When using an infrared camera to monitor impact events, by simply analyzing the temperature signatures arising during impact, it has been learned that it is possible to recognize type of damage, cracks in matrix, delamination and influence of manufacturing defects. Indeed, by using modern infrared thermography technologies, it is possible to follow the evolution in time and in space of thermo-elastic and -plastic phenomena arising during impact of different types of composites which may involve change of either matrix, or reinforcement.
Italian researchers from University of Naples Federico II, CRdC Tecnologie and National Research Council used infrared thermography to investigate impact damaging of composite materials involving both a thermoset matrix and a thermoplastic one, reinforced with either carbon or glass fibers. The authors then analyzed the recorded thermal images in both qualitative and quantitative ways. Results of this research were published in the peer-reviewed journal, Composite Structures.

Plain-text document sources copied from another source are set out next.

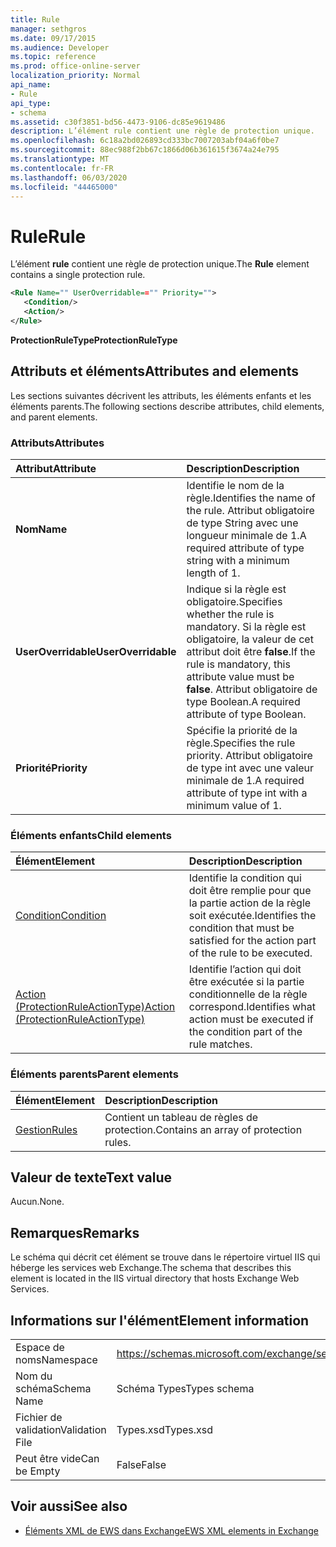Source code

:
 ```yaml
---
title: Rule
manager: sethgros
ms.date: 09/17/2015
ms.audience: Developer
ms.topic: reference
ms.prod: office-online-server
localization_priority: Normal
api_name:
- Rule
api_type:
- schema
ms.assetid: c30f3851-bd56-4473-9106-dc85e9619486
description: L’élément rule contient une règle de protection unique.
ms.openlocfilehash: 6c18a2bd026893cd333bc7007203abf04a6f0be7
ms.sourcegitcommit: 88ec988f2bb67c1866d06b361615f3674a24e795
ms.translationtype: MT
ms.contentlocale: fr-FR
ms.lasthandoff: 06/03/2020
ms.locfileid: "44465000"
---
```

# <a name="rule"></a><span data-ttu-id="3af89-103">Rule</span><span class="sxs-lookup"><span data-stu-id="3af89-103">Rule</span></span>

<span data-ttu-id="3af89-104">L’élément **rule** contient une règle de protection unique.</span><span class="sxs-lookup"><span data-stu-id="3af89-104">The **Rule** element contains a single protection rule.</span></span> 
  
```XML
<Rule Name="" UserOverridable=="" Priority="">
   <Condition/>
   <Action/>
</Rule>
```

 <span data-ttu-id="3af89-105">**ProtectionRuleType**</span><span class="sxs-lookup"><span data-stu-id="3af89-105">**ProtectionRuleType**</span></span>
## <a name="attributes-and-elements"></a><span data-ttu-id="3af89-106">Attributs et éléments</span><span class="sxs-lookup"><span data-stu-id="3af89-106">Attributes and elements</span></span>

<span data-ttu-id="3af89-107">Les sections suivantes décrivent les attributs, les éléments enfants et les éléments parents.</span><span class="sxs-lookup"><span data-stu-id="3af89-107">The following sections describe attributes, child elements, and parent elements.</span></span>
  
### <a name="attributes"></a><span data-ttu-id="3af89-108">Attributs</span><span class="sxs-lookup"><span data-stu-id="3af89-108">Attributes</span></span>

|<span data-ttu-id="3af89-109">**Attribut**</span><span class="sxs-lookup"><span data-stu-id="3af89-109">**Attribute**</span></span>|<span data-ttu-id="3af89-110">**Description**</span><span class="sxs-lookup"><span data-stu-id="3af89-110">**Description**</span></span>|
|:-----|:-----|
|<span data-ttu-id="3af89-111">**Nom**</span><span class="sxs-lookup"><span data-stu-id="3af89-111">**Name**</span></span> <br/> |<span data-ttu-id="3af89-112">Identifie le nom de la règle.</span><span class="sxs-lookup"><span data-stu-id="3af89-112">Identifies the name of the rule.</span></span> <span data-ttu-id="3af89-113">Attribut obligatoire de type String avec une longueur minimale de 1.</span><span class="sxs-lookup"><span data-stu-id="3af89-113">A required attribute of type string with a minimum length of 1.</span></span>  <br/> |
|<span data-ttu-id="3af89-114">**UserOverridable**</span><span class="sxs-lookup"><span data-stu-id="3af89-114">**UserOverridable**</span></span> <br/> |<span data-ttu-id="3af89-115">Indique si la règle est obligatoire.</span><span class="sxs-lookup"><span data-stu-id="3af89-115">Specifies whether the rule is mandatory.</span></span> <span data-ttu-id="3af89-116">Si la règle est obligatoire, la valeur de cet attribut doit être **false**.</span><span class="sxs-lookup"><span data-stu-id="3af89-116">If the rule is mandatory, this attribute value must be **false**.</span></span> <span data-ttu-id="3af89-117">Attribut obligatoire de type Boolean.</span><span class="sxs-lookup"><span data-stu-id="3af89-117">A required attribute of type Boolean.</span></span>  <br/> |
|<span data-ttu-id="3af89-118">**Priorité**</span><span class="sxs-lookup"><span data-stu-id="3af89-118">**Priority**</span></span> <br/> |<span data-ttu-id="3af89-119">Spécifie la priorité de la règle.</span><span class="sxs-lookup"><span data-stu-id="3af89-119">Specifies the rule priority.</span></span> <span data-ttu-id="3af89-120">Attribut obligatoire de type int avec une valeur minimale de 1.</span><span class="sxs-lookup"><span data-stu-id="3af89-120">A required attribute of type int with a minimum value of 1.</span></span>  <br/> |
   
### <a name="child-elements"></a><span data-ttu-id="3af89-121">Éléments enfants</span><span class="sxs-lookup"><span data-stu-id="3af89-121">Child elements</span></span>

|<span data-ttu-id="3af89-122">**Élément**</span><span class="sxs-lookup"><span data-stu-id="3af89-122">**Element**</span></span>|<span data-ttu-id="3af89-123">**Description**</span><span class="sxs-lookup"><span data-stu-id="3af89-123">**Description**</span></span>|
|:-----|:-----|
|[<span data-ttu-id="3af89-124">Condition</span><span class="sxs-lookup"><span data-stu-id="3af89-124">Condition</span></span>](condition.md) <br/> |<span data-ttu-id="3af89-125">Identifie la condition qui doit être remplie pour que la partie action de la règle soit exécutée.</span><span class="sxs-lookup"><span data-stu-id="3af89-125">Identifies the condition that must be satisfied for the action part of the rule to be executed.</span></span>  <br/> |
|[<span data-ttu-id="3af89-126">Action (ProtectionRuleActionType)</span><span class="sxs-lookup"><span data-stu-id="3af89-126">Action (ProtectionRuleActionType)</span></span>](action-protectionruleactiontype.md) <br/> |<span data-ttu-id="3af89-127">Identifie l’action qui doit être exécutée si la partie conditionnelle de la règle correspond.</span><span class="sxs-lookup"><span data-stu-id="3af89-127">Identifies what action must be executed if the condition part of the rule matches.</span></span>  <br/> |
   
### <a name="parent-elements"></a><span data-ttu-id="3af89-128">Éléments parents</span><span class="sxs-lookup"><span data-stu-id="3af89-128">Parent elements</span></span>

|<span data-ttu-id="3af89-129">**Élément**</span><span class="sxs-lookup"><span data-stu-id="3af89-129">**Element**</span></span>|<span data-ttu-id="3af89-130">**Description**</span><span class="sxs-lookup"><span data-stu-id="3af89-130">**Description**</span></span>|
|:-----|:-----|
|[<span data-ttu-id="3af89-131">Gestion</span><span class="sxs-lookup"><span data-stu-id="3af89-131">Rules </span></span>](rules-ex15websvcsotherref.md) <br/> |<span data-ttu-id="3af89-132">Contient un tableau de règles de protection.</span><span class="sxs-lookup"><span data-stu-id="3af89-132">Contains an array of protection rules.</span></span>  <br/> |
   
## <a name="text-value"></a><span data-ttu-id="3af89-133">Valeur de texte</span><span class="sxs-lookup"><span data-stu-id="3af89-133">Text value</span></span>

<span data-ttu-id="3af89-134">Aucun.</span><span class="sxs-lookup"><span data-stu-id="3af89-134">None.</span></span>
  
## <a name="remarks"></a><span data-ttu-id="3af89-135">Remarques</span><span class="sxs-lookup"><span data-stu-id="3af89-135">Remarks</span></span>

<span data-ttu-id="3af89-136">Le schéma qui décrit cet élément se trouve dans le répertoire virtuel IIS qui héberge les services web Exchange.</span><span class="sxs-lookup"><span data-stu-id="3af89-136">The schema that describes this element is located in the IIS virtual directory that hosts Exchange Web Services.</span></span>
  
## <a name="element-information"></a><span data-ttu-id="3af89-137">Informations sur l'élément</span><span class="sxs-lookup"><span data-stu-id="3af89-137">Element information</span></span>

|||
|:-----|:-----|
|<span data-ttu-id="3af89-138">Espace de noms</span><span class="sxs-lookup"><span data-stu-id="3af89-138">Namespace</span></span>  <br/> |https://schemas.microsoft.com/exchange/services/2006/types  <br/> |
|<span data-ttu-id="3af89-139">Nom du schéma</span><span class="sxs-lookup"><span data-stu-id="3af89-139">Schema Name</span></span>  <br/> |<span data-ttu-id="3af89-140">Schéma Types</span><span class="sxs-lookup"><span data-stu-id="3af89-140">Types schema</span></span>  <br/> |
|<span data-ttu-id="3af89-141">Fichier de validation</span><span class="sxs-lookup"><span data-stu-id="3af89-141">Validation File</span></span>  <br/> |<span data-ttu-id="3af89-142">Types.xsd</span><span class="sxs-lookup"><span data-stu-id="3af89-142">Types.xsd</span></span>  <br/> |
|<span data-ttu-id="3af89-143">Peut être vide</span><span class="sxs-lookup"><span data-stu-id="3af89-143">Can be Empty</span></span>  <br/> |<span data-ttu-id="3af89-144">False</span><span class="sxs-lookup"><span data-stu-id="3af89-144">False</span></span>  <br/> |
   
## <a name="see-also"></a><span data-ttu-id="3af89-145">Voir aussi</span><span class="sxs-lookup"><span data-stu-id="3af89-145">See also</span></span>



- [<span data-ttu-id="3af89-146">Éléments XML de EWS dans Exchange</span><span class="sxs-lookup"><span data-stu-id="3af89-146">EWS XML elements in Exchange</span></span>](ews-xml-elements-in-exchange.md)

The thermoset matrix used in this investigation is broadly epoxy resin, while thermoplastic matrix is either a pure polypropylene, or a modified one with 2% addition of a coupling agent. Woven and unidirectional carbon fibers were used as reinforcement for epoxy resin while, to allow for direct comparison, weave woven glass fabric was used as reinforcement for both epoxy resin, or pure and compatibilized polypropylene.
Impact tests were carried out with a modified Charpy pendulum allowing enough room for positioning of the infrared camera to view the side opposite to that struck by the hammer.
A wealth of information can be derived from thermal images, including determining the time interval the impactor remains in contact with the specimen surface. Moreover, information on bending and deformation of the surface under the impactor pushing force can also be obtained. The outcome of this research will assist in improved characterization of impact damaging of composite materials.
This study demonstrates that monitoring and analyzing thermal signatures arising at impact supplies information useful for material characterization, specifically for identifying initiation and propagation of the impact damage.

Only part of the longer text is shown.